Versions (relevant - OpenSearch/Dashboard/Server OS/Browser):
OpenSearch v2.13.
Describe the issue:
We are currently running two OpenSearch clusters on the same Kubernetes (AKS) cluster. The first cluster,with three master nodes and two data nodes works perfect. But, the other cluster which has three master nodes and one data node at the beginning works fine but after some hours of a reindex operation they crash with the error:
[2024-05-10T16:05:09,493][ERROR][o.o.b.OpenSearchUncaughtExceptionHandler] [opensearch-cluster-ops-master-1] fatal error in thread [opensearch[opensearch-cluster-ops-master-1][warmer][T#69]], exiting
java.lang.InternalError: a fault occurred in an unsafe memory access operation
at org.apache.lucene.codecs.lucene90.IndexedDISI.advanceBlock(IndexedDISI.java:486) ~[lucene-core-9.10.0.jar:9.10.0 695c0ac84508438302cd346a812cfa2fdc5a10df - 2024-02-14 16:48:06]
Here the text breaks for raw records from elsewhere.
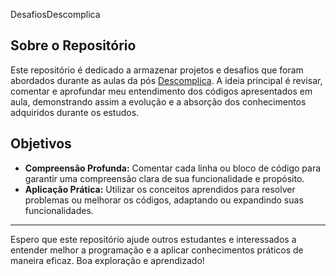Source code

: DesafiosDescomplica

## Sobre o Repositório
Este repositório é dedicado a armazenar projetos e desafios que foram abordados durante as aulas da pós [Descomplica](https://github.com/FaculdadeDescomplica). A ideia principal é revisar, comentar e aprofundar meu entendimento dos códigos apresentados em aula, demonstrando assim a evolução e a absorção dos conhecimentos adquiridos durante os estudos.

## Objetivos
- **Compreensão Profunda:** Comentar cada linha ou bloco de código para garantir uma compreensão clara de sua funcionalidade e propósito.
- **Aplicação Prática:** Utilizar os conceitos aprendidos para resolver problemas ou melhorar os códigos, adaptando ou expandindo suas funcionalidades.

---

Espero que este repositório ajude outros estudantes e interessados a entender melhor a programação e a aplicar conhecimentos práticos de maneira eficaz. Boa exploração e aprendizado!
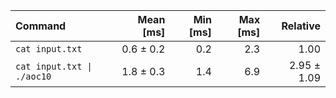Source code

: | Command | Mean [ms] | Min [ms] | Max [ms] | Relative |
|:---|---:|---:|---:|---:|
| `cat input.txt` | 0.6 ± 0.2 | 0.2 | 2.3 | 1.00 |
| `cat input.txt \| ./aoc10` | 1.8 ± 0.3 | 1.4 | 6.9 | 2.95 ± 1.09 |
at org.apache.lucene.codecs.lucene90.IndexedDISI.advance(IndexedDISI.java:443) ~[lucene-core-9.10.0.jar:9.10.0 695c0ac84508438302cd346a812cfa2fdc5a10df - 2024-02-14 16:48:06]
at org.apache.lucene.codecs.lucene90.IndexedDISI.nextDoc(IndexedDISI.java:531) ~[lucene-core-9.10.0.jar:9.10.0 695c0ac84508438302cd346a812cfa2fdc5a10df - 2024-02-14 16:48:06]
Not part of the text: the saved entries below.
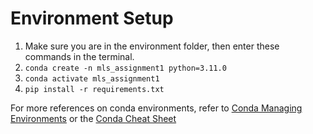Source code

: # Environment Setup

1. Make sure you are in the environment folder, then enter these commands in the terminal.
2. `conda create -n mls_assignment1 python=3.11.0`
3. `conda activate mls_assignment1`
4. `pip install -r requirements.txt`

For more references on conda environments, refer to [Conda Managing Environments](https://docs.conda.io/projects/conda/en/latest/user-guide/tasks/manage-environments.html) or the [Conda Cheat Sheet](https://docs.conda.io/projects/conda/en/4.6.0/_downloads/52a95608c49671267e40c689e0bc00ca/conda-cheatsheet.pdf)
at org.apache.lucene.codecs.lucene90.Lucene90DocValuesProducer$SparseNumericDocValues.nextDoc(Lucene90DocValuesProducer.java:458) ~[lucene-core-9.10.0.jar:9.10.0 695c0ac84508438302cd346a812cfa2fdc5a10df - 2024-02-14 16:48:06]
at org.apache.lucene.util.BitSet.or(BitSet.java:110) ~[lucene-core-9.10.0.jar:9.10.0 695c0ac84508438302cd346a812cfa2fdc5a10df - 2024-02-14 16:48:06]
at org.apache.lucene.util.FixedBitSet.or(FixedBitSet.java:326) ~[lucene-core-9.10.0.jar:9.10.0 695c0ac84508438302cd346a812cfa2fdc5a10df - 2024-02-14 16:48:06]
at org.apache.lucene.util.BitSet.of(BitSet.java:42) ~[lucene-core-9.10.0.jar:9.10.0 695c0ac84508438302cd346a812cfa2fdc5a10df - 2024-02-14 16:48:06]
at org.opensearch.index.cache.bitset.BitsetFilterCache.bitsetFromQuery(BitsetFilterCache.java:127) ~[opensearch-2.13.0.jar:2.13.0]
at org.opensearch.index.cache.bitset.BitsetFilterCache.lambda$getAndLoadIfNotPresent$1(BitsetFilterCache.java:173) ~[opensearch-2.13.0.jar:2.13.0]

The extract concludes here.